Let $(X, \lVert \cdot \rVert)$ be a separable normed space. Can we always guarantee that there is a nonempty compact set $K \subseteq B_X$, where $B_X$ is a closed unit ball in $X$ such that:

$$\forall \Lambda \in S_{X^*} \quad \sup_{k \in K} \Lambda(k) > 0,$$

where $S_{X^*}$ denotes the unit sphere in the dual space $X^*$? If not, is it possible to do so, if instead of $S_{X^*}$ we would take some weak* dense subset of $S_{X^*}$?

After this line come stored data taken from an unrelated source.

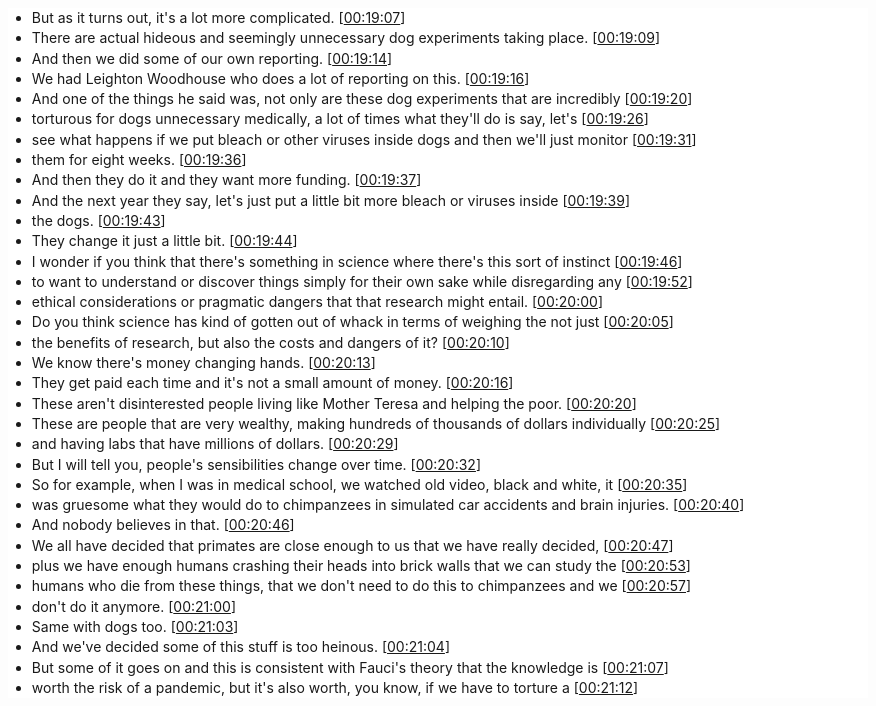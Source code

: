 *  But as it turns out, it's a lot more complicated. [[00:19:07](https://www.youtube.com/watch?v=jBS6f6yzdW0&t=1147.56s)]
*  There are actual hideous and seemingly unnecessary dog experiments taking place. [[00:19:09](https://www.youtube.com/watch?v=jBS6f6yzdW0&t=1149.76s)]
*  And then we did some of our own reporting. [[00:19:14](https://www.youtube.com/watch?v=jBS6f6yzdW0&t=1154.92s)]
*  We had Leighton Woodhouse who does a lot of reporting on this. [[00:19:16](https://www.youtube.com/watch?v=jBS6f6yzdW0&t=1156.4s)]
*  And one of the things he said was, not only are these dog experiments that are incredibly [[00:19:20](https://www.youtube.com/watch?v=jBS6f6yzdW0&t=1160.84s)]
*  torturous for dogs unnecessary medically, a lot of times what they'll do is say, let's [[00:19:26](https://www.youtube.com/watch?v=jBS6f6yzdW0&t=1166.12s)]
*  see what happens if we put bleach or other viruses inside dogs and then we'll just monitor [[00:19:31](https://www.youtube.com/watch?v=jBS6f6yzdW0&t=1171.04s)]
*  them for eight weeks. [[00:19:36](https://www.youtube.com/watch?v=jBS6f6yzdW0&t=1176.2s)]
*  And then they do it and they want more funding. [[00:19:37](https://www.youtube.com/watch?v=jBS6f6yzdW0&t=1177.56s)]
*  And the next year they say, let's just put a little bit more bleach or viruses inside [[00:19:39](https://www.youtube.com/watch?v=jBS6f6yzdW0&t=1179.24s)]
*  the dogs. [[00:19:43](https://www.youtube.com/watch?v=jBS6f6yzdW0&t=1183.56s)]
*  They change it just a little bit. [[00:19:44](https://www.youtube.com/watch?v=jBS6f6yzdW0&t=1184.56s)]
*  I wonder if you think that there's something in science where there's this sort of instinct [[00:19:46](https://www.youtube.com/watch?v=jBS6f6yzdW0&t=1186.04s)]
*  to want to understand or discover things simply for their own sake while disregarding any [[00:19:52](https://www.youtube.com/watch?v=jBS6f6yzdW0&t=1192.72s)]
*  ethical considerations or pragmatic dangers that that research might entail. [[00:20:00](https://www.youtube.com/watch?v=jBS6f6yzdW0&t=1200.56s)]
*  Do you think science has kind of gotten out of whack in terms of weighing the not just [[00:20:05](https://www.youtube.com/watch?v=jBS6f6yzdW0&t=1205.04s)]
*  the benefits of research, but also the costs and dangers of it? [[00:20:10](https://www.youtube.com/watch?v=jBS6f6yzdW0&t=1210.08s)]
*  We know there's money changing hands. [[00:20:13](https://www.youtube.com/watch?v=jBS6f6yzdW0&t=1213.76s)]
*  They get paid each time and it's not a small amount of money. [[00:20:16](https://www.youtube.com/watch?v=jBS6f6yzdW0&t=1216.84s)]
*  These aren't disinterested people living like Mother Teresa and helping the poor. [[00:20:20](https://www.youtube.com/watch?v=jBS6f6yzdW0&t=1220.3200000000002s)]
*  These are people that are very wealthy, making hundreds of thousands of dollars individually [[00:20:25](https://www.youtube.com/watch?v=jBS6f6yzdW0&t=1225.68s)]
*  and having labs that have millions of dollars. [[00:20:29](https://www.youtube.com/watch?v=jBS6f6yzdW0&t=1229.8400000000001s)]
*  But I will tell you, people's sensibilities change over time. [[00:20:32](https://www.youtube.com/watch?v=jBS6f6yzdW0&t=1232.8400000000001s)]
*  So for example, when I was in medical school, we watched old video, black and white, it [[00:20:35](https://www.youtube.com/watch?v=jBS6f6yzdW0&t=1235.68s)]
*  was gruesome what they would do to chimpanzees in simulated car accidents and brain injuries. [[00:20:40](https://www.youtube.com/watch?v=jBS6f6yzdW0&t=1240.48s)]
*  And nobody believes in that. [[00:20:46](https://www.youtube.com/watch?v=jBS6f6yzdW0&t=1246.2800000000002s)]
*  We all have decided that primates are close enough to us that we have really decided, [[00:20:47](https://www.youtube.com/watch?v=jBS6f6yzdW0&t=1247.72s)]
*  plus we have enough humans crashing their heads into brick walls that we can study the [[00:20:53](https://www.youtube.com/watch?v=jBS6f6yzdW0&t=1253.56s)]
*  humans who die from these things, that we don't need to do this to chimpanzees and we [[00:20:57](https://www.youtube.com/watch?v=jBS6f6yzdW0&t=1257.16s)]
*  don't do it anymore. [[00:21:00](https://www.youtube.com/watch?v=jBS6f6yzdW0&t=1260.88s)]
*  Same with dogs too. [[00:21:03](https://www.youtube.com/watch?v=jBS6f6yzdW0&t=1263.04s)]
*  And we've decided some of this stuff is too heinous. [[00:21:04](https://www.youtube.com/watch?v=jBS6f6yzdW0&t=1264.6000000000001s)]
*  But some of it goes on and this is consistent with Fauci's theory that the knowledge is [[00:21:07](https://www.youtube.com/watch?v=jBS6f6yzdW0&t=1267.52s)]
*  worth the risk of a pandemic, but it's also worth, you know, if we have to torture a [[00:21:12](https://www.youtube.com/watch?v=jBS6f6yzdW0&t=1272.44s)]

In the case when $\mathrm{dim}X < \infty$ the answer is yes, since we can just take a closed unit ball for $K$, however, I'm not sure whether this result could be generalized to any separable normed space.

Answer 1

Let $S=\{x_n:n\in\mathbb N\}$ be a dense subset and choose $\varepsilon_n>0$ such that $y_n=\varepsilon_n x_n\to 0$ (e.g., $\varepsilon_n=1/n\|x_n\|$). Then $K=\{ty_n:n\in\mathbb N, |t|=1\}\cup\{0\}$ is compact and for every every $\Lambda\in X^*\setminus \{0\}$ we have $\sup\{\Lambda(k):k\in K\}\ge |\Lambda(y_n)|>0$ for some $n\in\mathbb N$ since otherwise $\Lambda$ would vanish on $S$ and hence on $X$.